Valor Econômico, v. 20, n. 4835 12/09/2019. Política, p. A12

Relatores da reforma divergiam sobre proposta

 Raphael Di Cunto
 Renan Truffi
 Marcelo Ribeiro


 

Horas antes do secretário da Receita Federal, Marcos Cintra, ser demitido, e a recriação da CPMF ser descartada, Senado e Câmara demonstraram ter visões inteiramente divergentes sobre o tema. Propostas de reforma tributária tramitam nas duas casas do Congresso.

Enquanto o relator da reforma tributária na Câmara, deputado Aguinaldo Ribeiro (PP-PB) rechaçou a recriação da CPMF e disse que não há clima para aprovação, no Senado o tucano Roberto Rocha (MA), que relata outra proposta de PEC que reformula os tributos, apoiou o imposto como alternativa. Os dois participaram de debate na Confederação Nacional do Transporte (CNT).
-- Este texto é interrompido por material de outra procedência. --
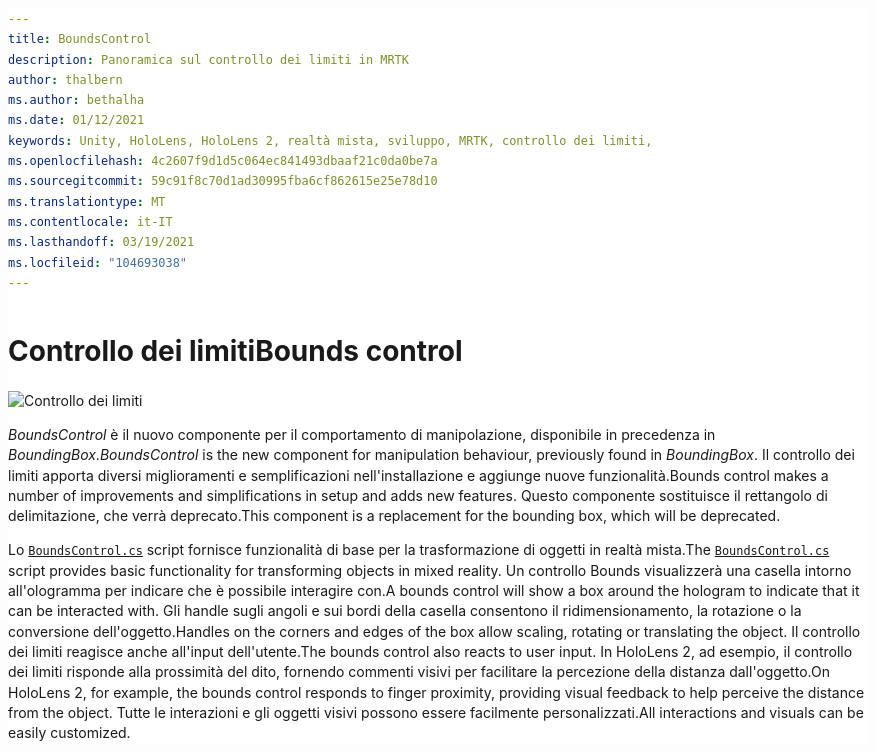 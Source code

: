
 ```yaml
---
title: BoundsControl
description: Panoramica sul controllo dei limiti in MRTK
author: thalbern
ms.author: bethalha
ms.date: 01/12/2021
keywords: Unity, HoloLens, HoloLens 2, realtà mista, sviluppo, MRTK, controllo dei limiti,
ms.openlocfilehash: 4c2607f9d1d5c064ec841493dbaaf21c0da0be7a
ms.sourcegitcommit: 59c91f8c70d1ad30995fba6cf862615e25e78d10
ms.translationtype: MT
ms.contentlocale: it-IT
ms.lasthandoff: 03/19/2021
ms.locfileid: "104693038"
---
```

# <a name="bounds-control"></a><span data-ttu-id="dd6f5-104">Controllo dei limiti</span><span class="sxs-lookup"><span data-stu-id="dd6f5-104">Bounds control</span></span>

![Controllo dei limiti](../images/bounds-control/MRTK_BoundsControl_Main.png)

<span data-ttu-id="dd6f5-106">*BoundsControl* è il nuovo componente per il comportamento di manipolazione, disponibile in precedenza in *BoundingBox*.</span><span class="sxs-lookup"><span data-stu-id="dd6f5-106">*BoundsControl* is the new component for manipulation behaviour, previously found in *BoundingBox*.</span></span> <span data-ttu-id="dd6f5-107">Il controllo dei limiti apporta diversi miglioramenti e semplificazioni nell'installazione e aggiunge nuove funzionalità.</span><span class="sxs-lookup"><span data-stu-id="dd6f5-107">Bounds control makes a number of improvements and simplifications in setup and adds new features.</span></span> <span data-ttu-id="dd6f5-108">Questo componente sostituisce il rettangolo di delimitazione, che verrà deprecato.</span><span class="sxs-lookup"><span data-stu-id="dd6f5-108">This component is a replacement for the bounding box, which will be deprecated.</span></span>

<span data-ttu-id="dd6f5-109">Lo [`BoundsControl.cs`](xref:Microsoft.MixedReality.Toolkit.UI.BoundsControl) script fornisce funzionalità di base per la trasformazione di oggetti in realtà mista.</span><span class="sxs-lookup"><span data-stu-id="dd6f5-109">The [`BoundsControl.cs`](xref:Microsoft.MixedReality.Toolkit.UI.BoundsControl) script provides basic functionality for transforming objects in mixed reality.</span></span> <span data-ttu-id="dd6f5-110">Un controllo Bounds visualizzerà una casella intorno all'ologramma per indicare che è possibile interagire con.</span><span class="sxs-lookup"><span data-stu-id="dd6f5-110">A bounds control will show a box around the hologram to indicate that it can be interacted with.</span></span> <span data-ttu-id="dd6f5-111">Gli handle sugli angoli e sui bordi della casella consentono il ridimensionamento, la rotazione o la conversione dell'oggetto.</span><span class="sxs-lookup"><span data-stu-id="dd6f5-111">Handles on the corners and edges of the box allow scaling, rotating or translating the object.</span></span> <span data-ttu-id="dd6f5-112">Il controllo dei limiti reagisce anche all'input dell'utente.</span><span class="sxs-lookup"><span data-stu-id="dd6f5-112">The bounds control also reacts to user input.</span></span> <span data-ttu-id="dd6f5-113">In HoloLens 2, ad esempio, il controllo dei limiti risponde alla prossimità del dito, fornendo commenti visivi per facilitare la percezione della distanza dall'oggetto.</span><span class="sxs-lookup"><span data-stu-id="dd6f5-113">On HoloLens 2, for example, the bounds control responds to finger proximity, providing visual feedback to help perceive the distance from the object.</span></span> <span data-ttu-id="dd6f5-114">Tutte le interazioni e gli oggetti visivi possono essere facilmente personalizzati.</span><span class="sxs-lookup"><span data-stu-id="dd6f5-114">All interactions and visuals can be easily customized.</span></span>
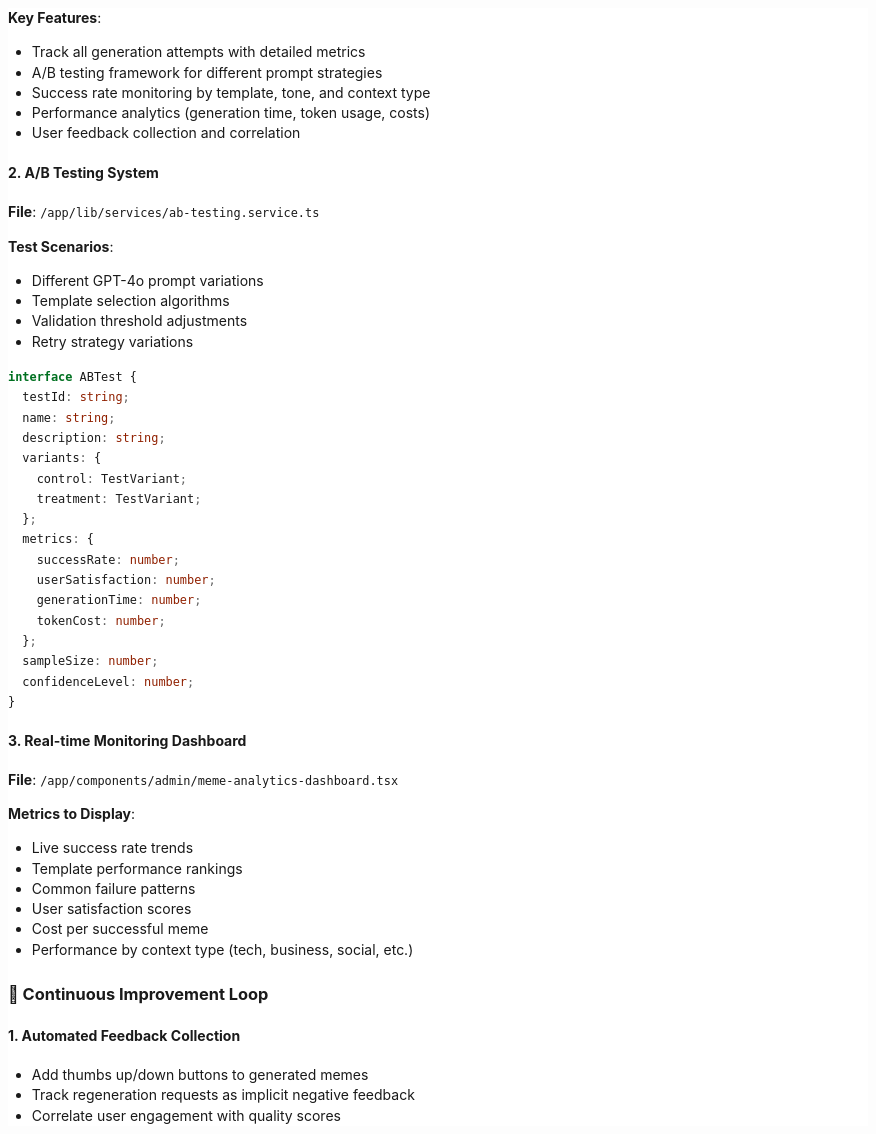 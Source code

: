 **Key Features**:
- Track all generation attempts with detailed metrics
- A/B testing framework for different prompt strategies
- Success rate monitoring by template, tone, and context type
- Performance analytics (generation time, token usage, costs)
- User feedback collection and correlation

#### 2. A/B Testing System
**File**: `/app/lib/services/ab-testing.service.ts`

**Test Scenarios**:
- Different GPT-4o prompt variations
- Template selection algorithms
- Validation threshold adjustments
- Retry strategy variations

```typescript
interface ABTest {
  testId: string;
  name: string;
  description: string;
  variants: {
    control: TestVariant;
    treatment: TestVariant;
  };
  metrics: {
    successRate: number;
    userSatisfaction: number;
    generationTime: number;
    tokenCost: number;
  };
  sampleSize: number;
  confidenceLevel: number;
}
```

#### 3. Real-time Monitoring Dashboard
**File**: `/app/components/admin/meme-analytics-dashboard.tsx`

**Metrics to Display**:
- Live success rate trends
- Template performance rankings
- Common failure patterns
- User satisfaction scores
- Cost per successful meme
- Performance by context type (tech, business, social, etc.)

### 🔄 Continuous Improvement Loop

#### 1. Automated Feedback Collection
- Add thumbs up/down buttons to generated memes
- Track regeneration requests as implicit negative feedback
- Correlate user engagement with quality scores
Os deputados pressionam o governo a mandar sua própria proposta de emenda à Constituição, o que consolidaria a Câmara como a Casa original para a discussão do tema. Ao sinalizar que toparia discutir a CPMF, algo que a Câmara resiste, Roberto Rocha buscaria apoio para que o debate ocorra ao mesmo tempo nas duas Casas - e o Senado é muito mais ágil para votar PECs.

A proposta que tramita na Câmara foi apresentada pelo deputado Baleia Rossi (MDB-SP), a partir de um estudo coordenado pelo economista Bernardo Appy. A do Senado, formalmente proposta pelo presidente da casa, senador Davi Alcolumbre (DEM-AP), é uma reedição do texto do ex-deputado Luiz Carlos Hauly, que tramitou na legislatura passada.

Rocha disse que só conhece outra alternativa além da CPMF para desoneração da folha de pagamento das empresas de 20% para 10%, que é aumentar a alíquota do Imposto sobre Valor Agregado (IVA) - que seria criado pela reforma com a junção de impostos sobre consumo e serviços - em cerca de 3%. "É justo? Acho que não", disse. "Vai aumentar a carga tributária, sou contra."

Para ele, faltou tato político para vender a nova CPMF, quando o governo não deixou claro de início que o imposto seria recriado com o objetivo de desonerar a folha. "O governo muitas vezes bota mais calor do que luz. Se você precisa desonerar a folha, é uma substituição", afirmou.

O tucano disse ainda que conversou com as confederações nacionais da Indústria (CNI) e da Agropecuária (CNA) e que teve o apoio, "se não unânime, da maioria" dos integrantes dessas entidades e que, nos próximos cinco anos, a maioria dos países estará discutindo impostos eletrônicos como a CPMF. A CNI respondeu, em nota, que maioria dos filiados à entidade "tem muitas restrições" ao tema, mas que ainda não tomou decisão. A CNA não retornou.

Questionado depois pela imprensa, ele foi menos enfático, mas não descartou o apoio e rebateu que, se a CPMF tem efeito cumulativo, as contribuições sobre a folha também teriam. "Defendo a desoneração da folha e a CPMF é um caminho, mas não necessariamente o único", disse. "O que está em discussão é ouvir qual é a proposta mais razoável para criar empregos."

Aguinaldo Ribeiro, por outro lado, foi assertivo contra a proposta da equipe econômica do governo Bolsonaro. "Como relator, você abre mão de posições pessoais e constrói o relatório que tem condições de ser aprovado pela maioria e na Câmara não há clima para esse tipo de imposto", disse. "A CPMF é cumulativa, paga em cascata, é altamente regressiva", reforçou.

Ribeiro disse que estuda alternativas para desonerar a folha e que podem envolver tributação maior sobre a renda e patrimônio, mas que isso carece de mais estudos sobre se é a solução.

Apesar da declaração de Rocha, no Senado o sentimento também é de antipatia ao imposto. O presidente da Casa, Davi Alcolumbre (DEM-AP), criticou a proposta e lembrou que, quando deputado, votou contra a prorrogação da CPMF. "Conseguimos tirar essa contribuição, entre aspas, da vida dos brasileiros. Lógico que estou escutando o governo falar sobre isso, e da minha parte quero reafirmar minha posição", disse.